• [How to complete this task]
Work out how many lines in the material below hold the word "just". Write only the number.

• [Records provided]
- Opening Delimiter -

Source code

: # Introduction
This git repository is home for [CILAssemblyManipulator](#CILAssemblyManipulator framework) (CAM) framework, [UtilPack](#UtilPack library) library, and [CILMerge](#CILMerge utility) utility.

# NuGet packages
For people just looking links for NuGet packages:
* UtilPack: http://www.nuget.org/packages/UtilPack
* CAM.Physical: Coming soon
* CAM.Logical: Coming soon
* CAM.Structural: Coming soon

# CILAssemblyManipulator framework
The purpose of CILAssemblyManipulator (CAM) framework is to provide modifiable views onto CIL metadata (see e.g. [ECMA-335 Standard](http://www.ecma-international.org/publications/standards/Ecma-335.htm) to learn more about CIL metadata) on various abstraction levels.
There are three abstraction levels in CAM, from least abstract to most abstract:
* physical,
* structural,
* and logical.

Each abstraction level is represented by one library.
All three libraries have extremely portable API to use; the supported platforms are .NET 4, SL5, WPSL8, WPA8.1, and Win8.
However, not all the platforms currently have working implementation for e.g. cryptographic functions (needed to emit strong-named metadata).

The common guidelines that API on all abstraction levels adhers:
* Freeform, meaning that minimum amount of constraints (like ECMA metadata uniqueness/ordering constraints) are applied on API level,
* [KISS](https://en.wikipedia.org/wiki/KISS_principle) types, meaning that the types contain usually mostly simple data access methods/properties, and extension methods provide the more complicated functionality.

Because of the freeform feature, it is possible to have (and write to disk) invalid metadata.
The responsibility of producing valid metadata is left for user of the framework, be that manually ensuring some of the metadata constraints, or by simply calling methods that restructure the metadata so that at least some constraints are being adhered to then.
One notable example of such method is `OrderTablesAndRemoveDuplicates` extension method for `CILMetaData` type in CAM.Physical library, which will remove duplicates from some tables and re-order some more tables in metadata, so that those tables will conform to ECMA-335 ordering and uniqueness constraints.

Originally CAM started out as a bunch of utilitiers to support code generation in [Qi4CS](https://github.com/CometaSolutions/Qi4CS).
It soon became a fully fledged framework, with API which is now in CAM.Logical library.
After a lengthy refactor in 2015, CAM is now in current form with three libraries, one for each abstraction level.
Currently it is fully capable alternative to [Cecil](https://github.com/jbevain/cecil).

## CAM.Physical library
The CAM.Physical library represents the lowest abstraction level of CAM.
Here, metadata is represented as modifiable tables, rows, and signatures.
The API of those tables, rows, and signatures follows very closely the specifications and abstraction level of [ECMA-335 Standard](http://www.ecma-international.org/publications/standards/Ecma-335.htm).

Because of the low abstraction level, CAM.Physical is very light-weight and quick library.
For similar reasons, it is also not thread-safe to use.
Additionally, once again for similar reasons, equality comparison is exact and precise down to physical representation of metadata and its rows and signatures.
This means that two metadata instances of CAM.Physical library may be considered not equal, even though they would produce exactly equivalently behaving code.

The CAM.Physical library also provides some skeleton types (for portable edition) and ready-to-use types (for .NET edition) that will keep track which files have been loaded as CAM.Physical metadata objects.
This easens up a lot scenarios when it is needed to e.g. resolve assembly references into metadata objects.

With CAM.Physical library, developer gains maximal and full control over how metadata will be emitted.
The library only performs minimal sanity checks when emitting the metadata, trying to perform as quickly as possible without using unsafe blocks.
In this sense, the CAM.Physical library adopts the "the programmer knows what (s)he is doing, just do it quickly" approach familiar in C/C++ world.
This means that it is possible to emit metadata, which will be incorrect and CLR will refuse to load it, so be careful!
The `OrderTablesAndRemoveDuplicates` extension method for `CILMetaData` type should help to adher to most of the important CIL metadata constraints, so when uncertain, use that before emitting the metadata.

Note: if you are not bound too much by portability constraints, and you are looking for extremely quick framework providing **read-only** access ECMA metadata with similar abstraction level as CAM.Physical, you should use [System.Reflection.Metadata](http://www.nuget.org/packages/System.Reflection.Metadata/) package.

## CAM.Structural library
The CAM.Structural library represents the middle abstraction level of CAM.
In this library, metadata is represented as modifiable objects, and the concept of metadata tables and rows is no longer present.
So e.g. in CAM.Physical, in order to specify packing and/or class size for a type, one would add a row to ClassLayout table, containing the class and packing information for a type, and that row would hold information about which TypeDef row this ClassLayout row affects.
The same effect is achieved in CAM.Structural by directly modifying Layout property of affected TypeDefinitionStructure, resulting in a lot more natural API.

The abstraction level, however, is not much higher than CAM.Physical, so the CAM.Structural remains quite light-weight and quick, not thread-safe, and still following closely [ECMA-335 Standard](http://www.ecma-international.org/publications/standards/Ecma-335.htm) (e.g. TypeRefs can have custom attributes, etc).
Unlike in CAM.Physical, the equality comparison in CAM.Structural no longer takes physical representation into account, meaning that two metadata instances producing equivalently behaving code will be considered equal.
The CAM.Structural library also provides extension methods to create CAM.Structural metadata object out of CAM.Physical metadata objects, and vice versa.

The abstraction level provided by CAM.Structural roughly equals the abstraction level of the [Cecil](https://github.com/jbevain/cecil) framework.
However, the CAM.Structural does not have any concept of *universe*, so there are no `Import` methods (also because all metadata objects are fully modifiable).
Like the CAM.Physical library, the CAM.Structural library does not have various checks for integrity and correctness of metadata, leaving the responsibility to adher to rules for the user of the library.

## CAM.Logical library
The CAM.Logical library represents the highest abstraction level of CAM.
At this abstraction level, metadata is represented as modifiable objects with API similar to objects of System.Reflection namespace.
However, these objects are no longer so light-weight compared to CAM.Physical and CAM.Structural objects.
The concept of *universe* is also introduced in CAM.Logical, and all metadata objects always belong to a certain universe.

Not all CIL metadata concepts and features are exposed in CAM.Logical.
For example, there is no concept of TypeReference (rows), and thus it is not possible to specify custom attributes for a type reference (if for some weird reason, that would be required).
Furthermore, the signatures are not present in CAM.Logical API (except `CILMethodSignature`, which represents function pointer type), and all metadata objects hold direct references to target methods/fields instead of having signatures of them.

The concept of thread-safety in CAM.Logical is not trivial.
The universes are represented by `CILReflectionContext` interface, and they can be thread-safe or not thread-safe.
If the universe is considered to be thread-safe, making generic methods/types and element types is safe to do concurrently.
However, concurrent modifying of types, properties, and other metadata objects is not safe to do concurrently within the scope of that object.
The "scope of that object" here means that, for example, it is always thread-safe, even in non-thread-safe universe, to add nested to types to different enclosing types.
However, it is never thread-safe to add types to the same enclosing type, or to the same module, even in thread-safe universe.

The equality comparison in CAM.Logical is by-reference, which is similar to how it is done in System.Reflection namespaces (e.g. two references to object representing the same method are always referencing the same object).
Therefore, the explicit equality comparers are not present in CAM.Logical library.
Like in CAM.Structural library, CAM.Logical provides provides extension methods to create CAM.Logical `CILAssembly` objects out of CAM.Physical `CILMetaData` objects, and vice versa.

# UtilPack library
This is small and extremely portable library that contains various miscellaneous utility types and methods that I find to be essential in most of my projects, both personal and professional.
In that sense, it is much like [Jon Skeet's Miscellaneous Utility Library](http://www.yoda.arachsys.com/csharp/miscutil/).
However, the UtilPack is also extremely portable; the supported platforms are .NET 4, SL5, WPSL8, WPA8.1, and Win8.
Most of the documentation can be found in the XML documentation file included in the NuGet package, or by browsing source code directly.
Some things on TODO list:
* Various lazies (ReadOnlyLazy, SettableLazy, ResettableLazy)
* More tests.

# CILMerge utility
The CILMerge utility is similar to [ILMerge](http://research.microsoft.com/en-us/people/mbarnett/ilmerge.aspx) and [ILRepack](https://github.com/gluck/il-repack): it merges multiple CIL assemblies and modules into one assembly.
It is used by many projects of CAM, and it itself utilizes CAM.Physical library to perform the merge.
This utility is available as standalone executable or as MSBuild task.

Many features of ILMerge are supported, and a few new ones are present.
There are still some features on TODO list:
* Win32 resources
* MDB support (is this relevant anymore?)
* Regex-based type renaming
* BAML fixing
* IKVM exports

- Closing Delimiter -

• [Solved exercise]
2